International Association for Cryptologic Research

International Association
for Cryptologic Research

IACR News item: 24 September 2021

Andreas Erwig, Sebastian Faust, Siavash Riahi
ePrint Report ePrint Report
A $(t,n)$-public key threshold cryptosystem allows distributing the execution of a cryptographic task among a set of $n$ parties by splitting the secret key required for the computation into $n$ shares. A subset of at least $t+1$ honest parties is required to execute the task of the cryptosystem correctly, while security is guaranteed as long as at most $t < \frac{n}{2}$ parties are corrupted. Unfortunately, traditional threshold cryptosystems do not scale well, when executed at large-scale (e.g., in the Internet-environment). In such settings, a possible approach is to select a subset of $n$ players (called a committee) out of the entire universe of $N\gg n$ parties to run the protocol. If done naively, however, this means that the adversary's corruption power does not scale with $N$ as otherwise, the adversary would be able to corrupt the entire committee. A beautiful solution for this problem is given by Benhamouda et al. (TCC 2020) who present a novel form of secret sharing, where the efficiency of the protocol is \emph{independent} of $N$, but the adversarial corruption power \emph{scales} with $N$. They achieve this through a novel mechanism that guarantees that parties in a committee stay anonymous until they start to interact within the protocol.
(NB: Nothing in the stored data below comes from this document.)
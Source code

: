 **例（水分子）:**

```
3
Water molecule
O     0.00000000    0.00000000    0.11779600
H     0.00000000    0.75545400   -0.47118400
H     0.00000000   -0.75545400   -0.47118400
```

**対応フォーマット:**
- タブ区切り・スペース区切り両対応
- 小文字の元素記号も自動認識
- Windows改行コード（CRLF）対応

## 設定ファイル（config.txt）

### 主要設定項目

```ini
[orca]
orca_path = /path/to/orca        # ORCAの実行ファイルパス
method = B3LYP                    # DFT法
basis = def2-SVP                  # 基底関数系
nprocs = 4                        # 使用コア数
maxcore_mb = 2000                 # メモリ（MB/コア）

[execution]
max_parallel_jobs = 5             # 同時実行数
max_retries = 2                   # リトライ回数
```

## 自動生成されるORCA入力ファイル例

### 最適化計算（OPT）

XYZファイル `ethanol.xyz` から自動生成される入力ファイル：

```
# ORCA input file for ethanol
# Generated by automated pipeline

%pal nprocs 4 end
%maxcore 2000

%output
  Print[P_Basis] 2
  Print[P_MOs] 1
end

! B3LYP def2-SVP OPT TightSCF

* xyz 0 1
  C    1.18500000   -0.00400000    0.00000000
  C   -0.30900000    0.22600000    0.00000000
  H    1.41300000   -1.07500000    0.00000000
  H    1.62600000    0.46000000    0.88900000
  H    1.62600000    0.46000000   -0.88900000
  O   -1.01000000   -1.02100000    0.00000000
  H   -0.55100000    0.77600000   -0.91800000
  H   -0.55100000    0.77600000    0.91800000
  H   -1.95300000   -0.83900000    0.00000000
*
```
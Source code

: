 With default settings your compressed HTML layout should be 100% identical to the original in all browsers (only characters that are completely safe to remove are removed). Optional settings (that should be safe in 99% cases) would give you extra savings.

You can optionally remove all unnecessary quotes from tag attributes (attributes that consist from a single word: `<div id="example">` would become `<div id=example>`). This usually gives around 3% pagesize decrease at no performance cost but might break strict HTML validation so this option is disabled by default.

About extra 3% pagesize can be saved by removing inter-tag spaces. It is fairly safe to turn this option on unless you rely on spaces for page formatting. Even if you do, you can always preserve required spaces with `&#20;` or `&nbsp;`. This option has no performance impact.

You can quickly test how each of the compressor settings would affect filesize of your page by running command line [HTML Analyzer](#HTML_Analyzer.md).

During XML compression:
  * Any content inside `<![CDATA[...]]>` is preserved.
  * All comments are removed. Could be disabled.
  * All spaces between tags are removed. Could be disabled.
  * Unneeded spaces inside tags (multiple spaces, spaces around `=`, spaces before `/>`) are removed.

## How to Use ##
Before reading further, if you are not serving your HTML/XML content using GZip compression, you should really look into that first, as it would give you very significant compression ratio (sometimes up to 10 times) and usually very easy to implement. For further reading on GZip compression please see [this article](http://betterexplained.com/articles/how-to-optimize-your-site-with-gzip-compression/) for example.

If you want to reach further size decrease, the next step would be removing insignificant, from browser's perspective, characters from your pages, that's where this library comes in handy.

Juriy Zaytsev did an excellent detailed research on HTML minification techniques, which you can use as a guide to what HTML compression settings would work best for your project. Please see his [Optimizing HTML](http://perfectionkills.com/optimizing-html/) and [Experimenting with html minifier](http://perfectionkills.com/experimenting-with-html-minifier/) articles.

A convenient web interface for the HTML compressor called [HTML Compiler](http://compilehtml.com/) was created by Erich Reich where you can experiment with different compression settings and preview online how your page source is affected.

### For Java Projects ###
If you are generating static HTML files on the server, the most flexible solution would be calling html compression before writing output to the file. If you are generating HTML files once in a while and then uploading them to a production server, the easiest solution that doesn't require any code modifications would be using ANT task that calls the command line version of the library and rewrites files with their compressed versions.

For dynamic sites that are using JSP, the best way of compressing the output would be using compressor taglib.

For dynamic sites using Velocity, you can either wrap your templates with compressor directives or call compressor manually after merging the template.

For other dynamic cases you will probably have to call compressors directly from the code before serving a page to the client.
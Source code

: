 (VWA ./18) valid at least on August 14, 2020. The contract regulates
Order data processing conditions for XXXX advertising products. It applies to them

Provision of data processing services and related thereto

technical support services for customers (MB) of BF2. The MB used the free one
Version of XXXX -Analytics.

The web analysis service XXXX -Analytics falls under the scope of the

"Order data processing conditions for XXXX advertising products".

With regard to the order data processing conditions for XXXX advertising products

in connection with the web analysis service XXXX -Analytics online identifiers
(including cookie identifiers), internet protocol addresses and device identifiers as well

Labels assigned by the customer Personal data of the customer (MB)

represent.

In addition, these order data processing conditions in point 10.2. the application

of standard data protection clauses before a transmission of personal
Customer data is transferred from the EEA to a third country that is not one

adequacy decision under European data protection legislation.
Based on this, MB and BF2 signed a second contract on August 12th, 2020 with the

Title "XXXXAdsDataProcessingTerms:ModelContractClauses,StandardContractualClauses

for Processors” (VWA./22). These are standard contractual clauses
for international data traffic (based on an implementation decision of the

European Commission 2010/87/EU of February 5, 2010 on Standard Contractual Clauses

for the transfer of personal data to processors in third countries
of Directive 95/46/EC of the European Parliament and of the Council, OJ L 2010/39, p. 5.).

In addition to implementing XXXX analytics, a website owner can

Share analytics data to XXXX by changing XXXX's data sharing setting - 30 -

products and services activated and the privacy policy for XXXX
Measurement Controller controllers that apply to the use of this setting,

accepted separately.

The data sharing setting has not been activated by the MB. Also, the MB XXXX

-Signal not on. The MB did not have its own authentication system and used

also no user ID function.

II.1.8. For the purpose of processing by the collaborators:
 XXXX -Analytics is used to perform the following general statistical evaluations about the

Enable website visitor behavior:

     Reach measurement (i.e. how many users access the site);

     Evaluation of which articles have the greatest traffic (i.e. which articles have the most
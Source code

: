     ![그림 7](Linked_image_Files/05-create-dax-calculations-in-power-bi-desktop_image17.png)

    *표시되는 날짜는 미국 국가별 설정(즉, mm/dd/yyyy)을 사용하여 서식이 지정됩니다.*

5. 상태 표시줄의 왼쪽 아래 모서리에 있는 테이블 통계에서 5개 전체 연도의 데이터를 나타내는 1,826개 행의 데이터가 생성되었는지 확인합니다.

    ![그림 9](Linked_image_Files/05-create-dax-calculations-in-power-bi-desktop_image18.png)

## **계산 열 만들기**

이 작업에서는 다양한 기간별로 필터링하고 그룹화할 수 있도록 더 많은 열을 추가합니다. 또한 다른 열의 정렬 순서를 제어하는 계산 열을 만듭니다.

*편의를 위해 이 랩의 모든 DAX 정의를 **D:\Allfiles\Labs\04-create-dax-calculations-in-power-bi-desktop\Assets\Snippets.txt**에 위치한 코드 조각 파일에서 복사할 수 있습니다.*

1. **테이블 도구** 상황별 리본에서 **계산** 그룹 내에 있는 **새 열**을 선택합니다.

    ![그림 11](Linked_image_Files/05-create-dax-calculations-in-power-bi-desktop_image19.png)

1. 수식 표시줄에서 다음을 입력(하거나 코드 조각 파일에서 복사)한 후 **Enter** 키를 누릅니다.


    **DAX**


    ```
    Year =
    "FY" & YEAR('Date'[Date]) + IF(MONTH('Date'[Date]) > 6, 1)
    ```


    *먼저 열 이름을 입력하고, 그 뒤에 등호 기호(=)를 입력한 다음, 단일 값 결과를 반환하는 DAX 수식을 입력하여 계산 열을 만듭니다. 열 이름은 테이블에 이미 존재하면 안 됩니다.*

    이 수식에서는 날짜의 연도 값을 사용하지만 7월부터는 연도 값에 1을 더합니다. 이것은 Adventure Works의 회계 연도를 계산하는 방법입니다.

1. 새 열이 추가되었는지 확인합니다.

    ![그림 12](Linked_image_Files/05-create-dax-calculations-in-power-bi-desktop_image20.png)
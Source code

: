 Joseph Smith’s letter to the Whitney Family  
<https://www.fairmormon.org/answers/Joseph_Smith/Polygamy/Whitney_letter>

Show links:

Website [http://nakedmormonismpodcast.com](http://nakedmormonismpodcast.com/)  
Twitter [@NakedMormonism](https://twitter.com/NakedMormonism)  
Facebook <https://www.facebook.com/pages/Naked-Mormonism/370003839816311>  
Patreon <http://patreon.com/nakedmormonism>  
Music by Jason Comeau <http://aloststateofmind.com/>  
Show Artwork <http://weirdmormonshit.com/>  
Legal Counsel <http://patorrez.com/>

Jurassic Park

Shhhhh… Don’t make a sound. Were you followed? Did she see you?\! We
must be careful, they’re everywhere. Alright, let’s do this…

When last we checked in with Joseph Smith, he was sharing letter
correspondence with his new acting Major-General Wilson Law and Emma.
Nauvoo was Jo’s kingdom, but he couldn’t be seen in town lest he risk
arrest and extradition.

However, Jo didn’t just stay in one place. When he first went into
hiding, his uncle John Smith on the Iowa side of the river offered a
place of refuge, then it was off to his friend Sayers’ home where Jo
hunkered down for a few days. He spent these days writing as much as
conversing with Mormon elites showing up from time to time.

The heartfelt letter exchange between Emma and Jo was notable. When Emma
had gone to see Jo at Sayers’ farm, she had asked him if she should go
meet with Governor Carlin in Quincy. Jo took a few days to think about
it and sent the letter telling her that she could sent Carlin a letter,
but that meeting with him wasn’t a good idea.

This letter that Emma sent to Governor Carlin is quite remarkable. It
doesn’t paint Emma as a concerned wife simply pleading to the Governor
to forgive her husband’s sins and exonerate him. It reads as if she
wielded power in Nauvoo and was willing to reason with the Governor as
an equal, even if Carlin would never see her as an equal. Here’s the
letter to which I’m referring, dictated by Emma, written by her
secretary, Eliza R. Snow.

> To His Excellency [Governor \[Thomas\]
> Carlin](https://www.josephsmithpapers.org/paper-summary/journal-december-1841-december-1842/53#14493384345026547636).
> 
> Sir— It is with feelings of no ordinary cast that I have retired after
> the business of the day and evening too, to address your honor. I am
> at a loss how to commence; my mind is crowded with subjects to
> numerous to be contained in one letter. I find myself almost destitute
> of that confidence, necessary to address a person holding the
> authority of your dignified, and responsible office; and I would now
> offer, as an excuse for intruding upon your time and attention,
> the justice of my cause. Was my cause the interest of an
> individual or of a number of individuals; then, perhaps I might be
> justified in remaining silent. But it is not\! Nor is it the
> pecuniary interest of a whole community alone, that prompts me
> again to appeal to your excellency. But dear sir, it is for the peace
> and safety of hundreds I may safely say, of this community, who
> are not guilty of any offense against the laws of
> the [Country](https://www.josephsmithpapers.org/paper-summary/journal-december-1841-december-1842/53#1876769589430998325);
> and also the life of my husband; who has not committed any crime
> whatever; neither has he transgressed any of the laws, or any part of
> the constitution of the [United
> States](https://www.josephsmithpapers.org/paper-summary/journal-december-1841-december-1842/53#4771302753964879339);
In this work, we initiate the study of large-scale threshold cryptosystems. We present novel protocols for distributed key generation, threshold encryption, and signature schemes that guarantee security in large-scale environments with complexity independent of $N$. One of our key contributions is to show how to generically transform threshold encryption and signature schemes, which are secure against static adversaries (and satisfy certain additional properties), to secure threshold cryptosystems that offer strong security in the large-scale setting.